[Opening Available data section]

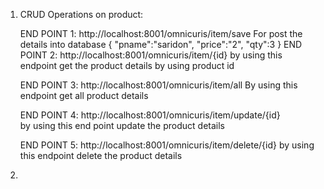 1. CRUD Operations on product:

    END POINT 1: http://localhost:8001/omnicuris/item/save
                 For post the details into database 
                {
	                "pname":"saridon",
	                "price":"2",
	                "qty":3
                }
    END POINT 2: http://localhost:8001/omnicuris/item/{id}
                 by using this endpoint get the product details by using product id
                 
    END POINT 3: http://localhost:8001/omnicuris/item/all
                 By using this endpoint get all product details 
                 
    END POINT 4: http://localhost:8001/omnicuris/item/update/{id}  
                 by using this end point update the product details
                 
    END POINT 5: http://localhost:8001/omnicuris/item/delete/{id}
                 by using this endpoint delete the product details
    
2.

[Closing Available data section]

Exercise prompt> An exact transcription of all the entries is required, without the pictures.

Solution to this task>
 1. CRUD Operations on product:

    END POINT 1: http://localhost:8001/omnicuris/item/save
                 For post the details into database 
                {
	                "pname":"saridon",
	                "price":"2",
	                "qty":3
                }
    END POINT 2: http://localhost:8001/omnicuris/item/{id}
                 by using this endpoint get the product details by using product id
                 
    END POINT 3: http://localhost:8001/omnicuris/item/all
                 By using this endpoint get all product details 
                 
    END POINT 4: http://localhost:8001/omnicuris/item/update/{id}  
                 by using this end point update the product details
                 
    END POINT 5: http://localhost:8001/omnicuris/item/delete/{id}
                 by using this endpoint delete the product details
    
2.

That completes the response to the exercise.